Saints, Falcons at odds over Steve Gleason statue in New Orleans

The statue of former Saints safety Steve Gleason blocking a punt against Atlanta is probably one of the coolest statues I personally have ever seen. Gleason’s blocked punt sent him into the annals of Saints history as a symbol of the rebirth of a city ravaged by natural disaster. The controversy, though, is that the falcons don’t want to be remembered as the team on the receiving end of that blocked punt. When asked, the Atlanta Falcons refused to grant the Saints and sculptor Brian Hanlon permission to use the Falcons’ symbol or the punter’s name in the piece.

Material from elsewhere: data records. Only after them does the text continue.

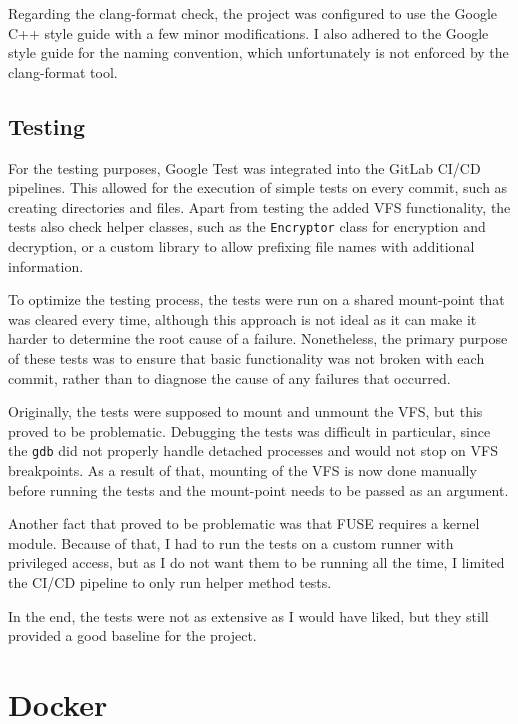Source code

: Regarding the clang-format check, the project was configured to use the Google C++ style guide\cite{google_cpp_style_guide} with a few minor modifications.
I also adhered to the Google style guide for the naming convention, which unfortunately is not enforced by the clang-format tool.

\subsection{Testing}\label{subsec:testing}

For the testing purposes, Google Test was integrated into the GitLab CI/CD pipelines.
This allowed for the execution of simple tests on every commit, such as creating directories and files.
Apart from testing the added VFS functionality, the tests also check helper classes, such as the \texttt{Encryptor} class for encryption and decryption, or a custom library to allow prefixing file names with additional information.

To optimize the testing process, the tests were run on a shared mount-point that was cleared every time, although this approach is not ideal as it can make it harder to determine the root cause of a failure.
Nonetheless, the primary purpose of these tests was to ensure that basic functionality was not broken with each commit, rather than to diagnose the cause of any failures that occurred.

Originally, the tests were supposed to mount and unmount the VFS, but this proved to be problematic.
Debugging the tests was difficult in particular, since the \texttt{gdb} did not properly handle detached processes and would not stop on VFS breakpoints.
As a result of that, mounting of the VFS is now done manually before running the tests and the mount-point needs to be passed as an argument.

Another fact that proved to be problematic was that FUSE requires a kernel module.
Because of that, I had to run the tests on a custom runner with privileged access, but as I do not want them to be running all the time, I limited the CI/CD pipeline to only run helper method tests.

In the end, the tests were not as extensive as I would have liked, but they still provided a good baseline for the project.


\section{Docker}\label{sec:docker}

If you haven’t seen the statue of the famous blocked punt, which took place in a Monday Night Football game that marked the Saints return to the super dome, here it is. It is titled “Rebirth“.

 

The funny thing about the statue is that the name “GLEASON” and his number, 37 are clearly visible on the statue; the name of punter Michael Koenen, though, (who was the  victim of the famous blocked punt) as well as his number and the Atlanta Falcons symbol had to be omitted. Nola.com reported that though the Falcons organization had been contacted more than once, but refused to allow anything to do with their team to be used in the statue. It might have something to do with not wanting to re-live the 23-3 beating they took at the hands of their of a Saints team that was still unproven on September 25, 2006.

Even without the name of the punter or the falcons logo on the punter, it’s still a really interesting sculpture. Steve Gleason is a legend in New Orleans now for giving his team a spark to beat their division rival in the first game in the New Orleans Superdome in 21 months.  Hurricane Katrina had torn the city apart, and seeing the Saints beat the Falcons in the first game back was a much needed boost to a city that needed it. Gleason recently acknowledged the gravity of his play, saying:

 ”That statue is not about football. It’s a symbol of the commitment and perseverance that this community took on before that game.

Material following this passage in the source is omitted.